Ainda segundo o MPF, ficou demonstrado que a Telexfree cedeu, por exemplo, por meio de mais de 12 mil operações financeiras, créditos manuais que, uma vez nas contas-login dos divulgadores, eram comercializados para terceiros.
De acordo com o órgão, as contrapartidas financeiras pelas cessões de crédito eram recebidas em contas pessoa-física ou pessoa-jurídica e repassadas aos sócios da empresa, com ganhos no câmbio, uma vez que eram cedidos em dólar e captados em reais, com cotações vantajosas para a Telexfree – até quatro centavos maior que o câmbio do dia.
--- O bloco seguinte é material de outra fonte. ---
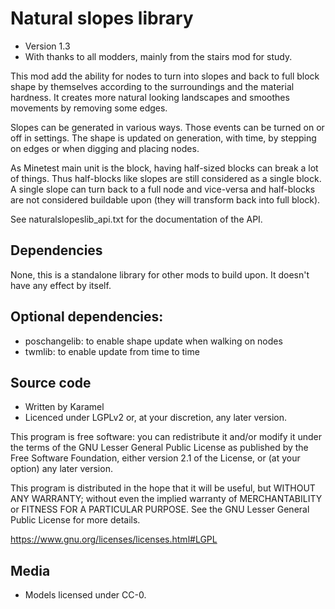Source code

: Natural slopes library
======================

* Version 1.3
* With thanks to all modders, mainly from the stairs mod for study.

This mod add the ability for nodes to turn into slopes and back to full block
shape by themselves according to the surroundings and the material hardness. It creates
more natural looking landscapes and smoothes movements by removing some edges.

Slopes can be generated in various ways. Those events can be turned on or off in
settings. The shape is updated on generation, with time, by stepping on edges or
when digging and placing nodes.

As Minetest main unit is the block, having half-sized blocks can break a lot of things.
Thus half-blocks like slopes are still considered as a single block. A single slope
can turn back to a full node and vice-versa and half-blocks are not considered
buildable upon (they will transform back into full block).

See naturalslopeslib_api.txt for the documentation of the API.

## Dependencies

None, this is a standalone library for other mods to build upon. It doesn't
have any effect by itself.

## Optional dependencies:

* poschangelib: to enable shape update when walking on nodes
* twmlib: to enable update from time to time

## Source code

* Written by Karamel
* Licenced under LGPLv2 or, at your discretion, any later version.

This program is free software: you can redistribute it and/or modify
it under the terms of the GNU Lesser General Public License as published by
the Free Software Foundation, either version 2.1 of the License, or
(at your option) any later version.

This program is distributed in the hope that it will be useful,
but WITHOUT ANY WARRANTY; without even the implied warranty of
MERCHANTABILITY or FITNESS FOR A PARTICULAR PURPOSE.  See the
GNU Lesser General Public License for more details.

https://www.gnu.org/licenses/licenses.html#LGPL

## Media

* Models licensed under CC-0.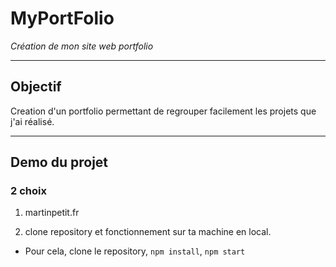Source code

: # MyPortFolio

_Création de mon site web portfolio_

---

## Objectif

Creation d'un portfolio permettant de regrouper facilement les projets que j'ai réalisé.

---

## Demo du projet

### 2 choix

1. martinpetit.fr

2. clone repository et fonctionnement sur ta machine en local.

- Pour cela, clone le repository, `npm install`, `npm start`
Segundo a denúncia, os recrutadores e denunciados, principalmente após o bloqueio das atividades da empresa, ocorrido em junho de 2013, possibilitaram que a pirâmide continuasse funcionando e serviram de “testa de ferro” para os mentores do esquema, concorrendo para o funcionamento irregular da instituição financeira, à margem de qualquer controle do Sistema Financeiro Nacional.
Laudo pericial da EY (antiga Ernst & Young), feito na ação civil pública movida no Acre contra a empresa e compartilhada para utilização nas investigações feitas no Espírito Santo, mostra que 2% da população brasileira – cerca de 4 milhões de pessoas – foram cadastradas na Telexfree. Além disso, apenas 0,23% dos minutos disponibilizados pelo Voip – produto comercializado pela Telexfree – teria sido utilizado.
A reportagem do jornal online Folha Vitória entrou em contato com o escritório de advocacia que representa a Telexfree. Segundo a defesa, a companhia por enquanto não vai se manifestar sobre as acusações, já que os advogados ainda estão reunindo todas as denúncias e analisando os documentos. A defesa da Telexfree, no entanto, classificou como inconsistentes as investigações a respeito da empresa.